▸ **Exercise**: In the records below, how many lines hold the word "Hufford"? Give only the number.

[Dataset entries]
--------------------------------

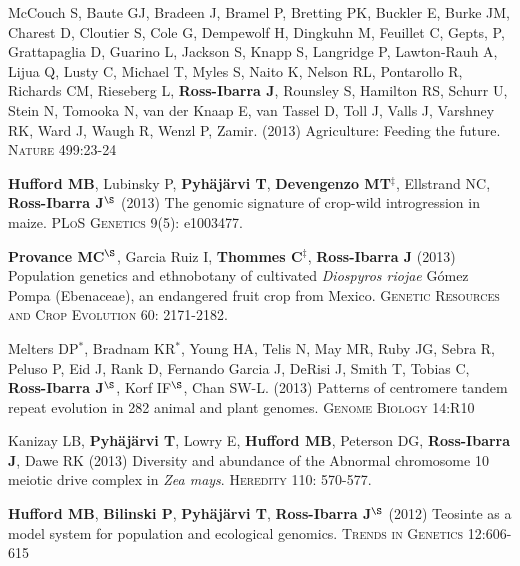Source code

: \documentclass[letterpaper,10pt]{article}
\begin{document}
\begin{etaremune}
\item McCouch S, Baute GJ, Bradeen J, Bramel P, Bretting PK, Buckler E, Burke JM, Charest D, Cloutier S, Cole G, Dempewolf H, Dingkuhn M, Feuillet C, Gepts, P, Grattapaglia D, Guarino L, Jackson S, Knapp S, Langridge P, Lawton-Rauh A, Lijua Q, Lusty C, Michael T, Myles S, Naito K, Nelson RL, Pontarollo R, Richards CM, Rieseberg L, {\bf Ross-Ibarra J}, Rounsley S, Hamilton RS, Schurr U, Stein N, Tomooka N, van der Knaap E, van Tassel D, Toll J, Valls J, Varshney RK, Ward J, Waugh R, Wenzl P, Zamir. (2013) Agriculture: Feeding the future. \textsc{Nature} 499:23-24


\item {\bf Hufford MB}, Lubinsky P, {\bf Pyh\"aj\"arvi T}, {\bf Devengenzo MT}$^\ddagger$, Ellstrand NC, {\bf Ross-Ibarra J}$^\S$ (2013) The genomic signature of crop-wild introgression in maize. \textsc{PLoS Genetics} 9(5): e1003477. %


\item {\bf Provance MC}$^\S$, Garcia Ruiz I, {\bf Thommes C}$^\ddagger$, {\bf Ross-Ibarra J} (2013) Population genetics and ethnobotany of cultivated \emph{Diospyros riojae} G\'omez Pompa (Ebenaceae), an endangered fruit crop from Mexico. \textsc{Genetic Resources and Crop Evolution} 60: 2171-2182.


\item Melters DP$^*$, Bradnam KR$^*$, Young HA, Telis N, May MR, Ruby JG, Sebra R, Peluso P, Eid J, Rank D, Fernando Garcia J, DeRisi J, Smith T, Tobias C, {\bf Ross-Ibarra J}$^\S$, Korf IF$^\S$, Chan SW-L. (2013) Patterns of centromere tandem repeat evolution in 282 animal and plant genomes. \textsc{Genome Biology} 14:R10


\item Kanizay LB, {\bf Pyh\"aj\"arvi T}, Lowry E, {\bf Hufford MB}, Peterson DG, {\bf Ross-Ibarra J}, Dawe RK (2013) Diversity and abundance of the Abnormal chromosome 10 meiotic drive complex in \emph{Zea mays}. \textsc{Heredity} 110: 570-577.


\item {\bf Hufford MB}, {\bf Bilinski P}, {\bf Pyh\"aj\"arvi T}, {\bf Ross-Ibarra J}$^\S$ (2012) Teosinte as a model system for population and ecological genomics. \textsc{Trends in Genetics} 12:606-615 %



\end{etaremune}
\end{document}
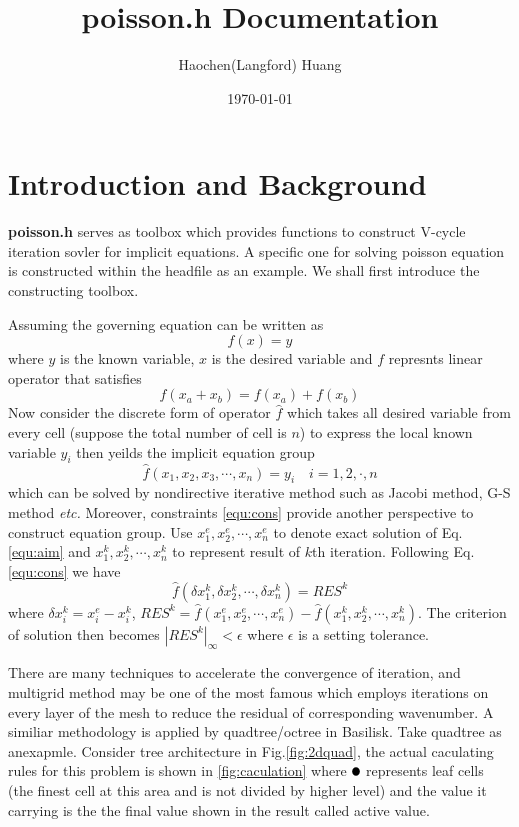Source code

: \documentclass[a4paper]{article}
\title{poisson.h Documentation}
\author{Haochen(Langford) Huang}
\date{\today}
\newcommand{\activetest}{\tikz \fill[black] (3pt,3pt) circle (3pt);}
\begin{document}
\maketitle

\section{Introduction and Background}\label{sec:intro}
\textbf{poisson.h} serves as toolbox which provides functions to construct V-cycle iteration sovler for implicit equations. A specific one for solving poisson equation is constructed within the headfile as an example. We shall first introduce the constructing toolbox.\par
Assuming the governing equation can be written as
\begin{equation}
  f( x) = y
\end{equation}
where $y$ is the known variable, $ x$ is the desired variable and $f$ represnts linear operator that satisfies
\begin{equation}\label{equ:cons}
  f( x_a+ x_b) = f( x_a) + f( x_b)
\end{equation}
Now consider the discrete form of operator $\hat{f}$ which takes all desired variable from every cell (suppose the total number of cell is $n$) to express the local known variable $y_i$ then yeilds the implicit equation group
\begin{equation}\label{equ:aim}
  \hat{f}(x_1,x_2,x_3,\cdots,x_n) = y_i \quad i = 1,2,\cdot,n
\end{equation}
which can be solved by nondirective iterative method such as Jacobi method, G-S method\cite{moin2010fundamentals} \emph{etc.} Moreover, constraints \ref{equ:cons} provide another perspective to construct equation group. Use $x_1^e,x_2^e,\cdots,x_n^e$ to denote exact solution of Eq.\ref{equ:aim} and $x_1^k,x_2^k,\cdots,x_n^k$ to represent result of $k$th iteration. Following Eq.\ref{equ:cons} we have
\begin{equation}\label{equ:iter}
  \hat{f}(\delta x_1^k,\delta x_2^k,\cdots, \delta x_n^k) = RES^k
\end{equation}
where $\delta x_i^k = x_i^e - x_i^k$, $RES^k = \hat{f}(x_1^e,x_2^e,\cdots,x_n^e) - \hat{f}(x_1^k,x_2^k,\cdots,x_n^k)$. The criterion of solution then becomes $|RES^k|_{\infty}<\epsilon$ where $\epsilon$ is a setting tolerance.\par
There are many techniques to accelerate the convergence of iteration, and multigrid method\cite{wesseling1995introduction} may be one of the most famous which employs iterations on every layer of the mesh to reduce the residual of corresponding wavenumber. A similiar methodology is applied by quadtree/octree in Basilisk. Take quadtree as anexapmle. Consider tree architecture in Fig.\ref{fig:2dquad}, the actual caculating rules for this problem is shown in \ref{fig:caculation} where $\activetest$ represents leaf cells (the finest cell at this area and is not divided by higher level) and the value it carrying is the the final value shown in the result called active value.
\end{document}

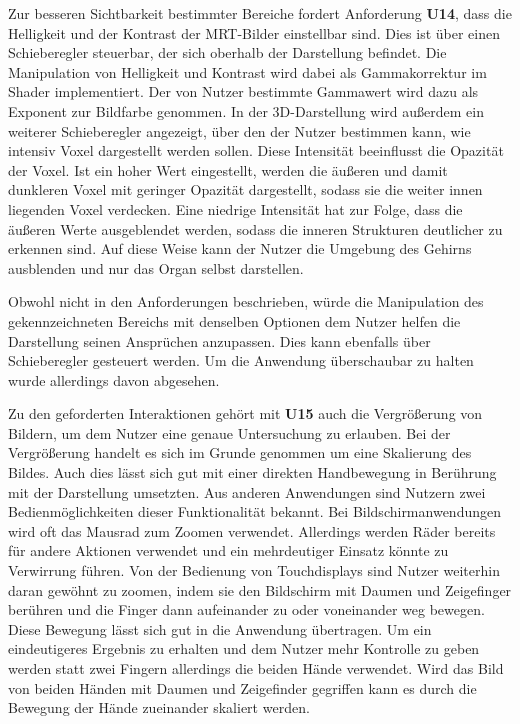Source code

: Zur besseren Sichtbarkeit bestimmter Bereiche fordert Anforderung \textbf{U14}, dass die Helligkeit und der Kontrast der MRT-Bilder einstellbar sind. Dies ist über einen Schieberegler steuerbar, der sich oberhalb der Darstellung befindet. 
Die Manipulation von Helligkeit und Kontrast wird dabei als Gammakorrektur im Shader implementiert. Der von Nutzer bestimmte Gammawert wird dazu als Exponent zur Bildfarbe genommen. 
In der 3D-Darstellung wird außerdem ein weiterer Schieberegler angezeigt, über den der Nutzer bestimmen kann, wie intensiv Voxel dargestellt werden sollen. Diese Intensität beeinflusst die Opazität der Voxel. Ist ein hoher Wert eingestellt, werden die äußeren und damit dunkleren Voxel mit geringer Opazität dargestellt, sodass sie die weiter innen liegenden Voxel verdecken. Eine niedrige Intensität hat zur Folge, dass die äußeren Werte ausgeblendet werden, sodass die inneren Strukturen deutlicher zu erkennen sind. Auf diese Weise kann der Nutzer die Umgebung des Gehirns ausblenden und nur das Organ selbst darstellen.

Obwohl nicht in den Anforderungen beschrieben, würde die Manipulation des gekennzeichneten Bereichs mit denselben Optionen dem Nutzer helfen die Darstellung seinen Ansprüchen anzupassen. Dies kann ebenfalls über Schieberegler gesteuert werden. Um die Anwendung überschaubar zu halten wurde allerdings davon abgesehen.

Zu den geforderten Interaktionen gehört mit \textbf{U15} auch die Vergrößerung von Bildern, um dem Nutzer eine genaue Untersuchung zu erlauben. Bei der Vergrößerung handelt es sich im Grunde genommen um eine Skalierung des Bildes. Auch dies lässt sich gut mit einer direkten Handbewegung in Berührung mit der Darstellung umsetzten. Aus anderen Anwendungen sind Nutzern zwei Bedienmöglichkeiten dieser Funktionalität bekannt. Bei Bildschirmanwendungen wird oft das Mausrad zum Zoomen verwendet. Allerdings werden Räder bereits für andere Aktionen verwendet und ein mehrdeutiger Einsatz könnte zu Verwirrung führen. Von der Bedienung von Touchdisplays sind Nutzer weiterhin daran gewöhnt zu zoomen, indem sie den Bildschirm mit Daumen und Zeigefinger berühren und die Finger dann aufeinander zu oder voneinander weg bewegen. Diese Bewegung lässt sich gut in die Anwendung übertragen. Um ein eindeutigeres Ergebnis zu erhalten und dem Nutzer mehr Kontrolle zu geben werden statt zwei Fingern allerdings die beiden Hände verwendet. Wird das Bild von beiden Händen mit Daumen und Zeigefinder gegriffen kann es durch die Bewegung der Hände zueinander skaliert werden.

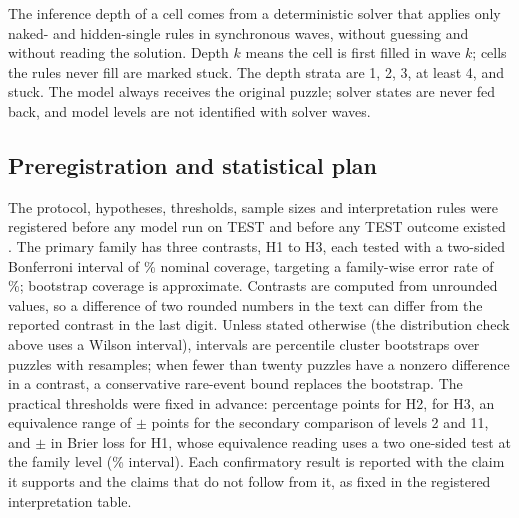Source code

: The inference depth of a cell comes from a deterministic solver that applies only naked- and hidden-single rules in synchronous waves, without guessing and without reading the solution. Depth $k$ means the cell is first filled in wave $k$; cells the rules never fill are marked stuck. The depth strata are 1, 2, 3, at least 4, and stuck. The model always receives the original puzzle; solver states are never fed back, and model levels are not identified with solver waves.

\subsection{Preregistration and statistical plan}
\label{sec:setup-stats}

The protocol, hypotheses, thresholds, sample sizes and interpretation rules were registered before any model run on TEST and before any TEST outcome existed . The primary family has three contrasts, H1 to H3, each tested with a two-sided Bonferroni interval of \% nominal coverage, targeting a family-wise error rate of \%; bootstrap coverage is approximate. Contrasts are computed from unrounded values, so a difference of two rounded numbers in the text can differ from the reported contrast in the last digit. Unless stated otherwise (the distribution check above uses a Wilson interval), intervals are percentile cluster bootstraps over puzzles with  resamples; when fewer than twenty puzzles have a nonzero difference in a contrast, a conservative rare-event bound replaces the bootstrap. The practical thresholds were fixed in advance:  percentage points for H2,  for H3, an equivalence range of $\pm$ points for the secondary comparison of levels 2 and 11, and $\pm$ in Brier loss for H1, whose equivalence reading uses a two one-sided test at the family level (\% interval). Each confirmatory result is reported with the claim it supports and the claims that do not follow from it, as fixed in the registered interpretation table.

--------------------------------

▸ **Solution to this exercise**: 3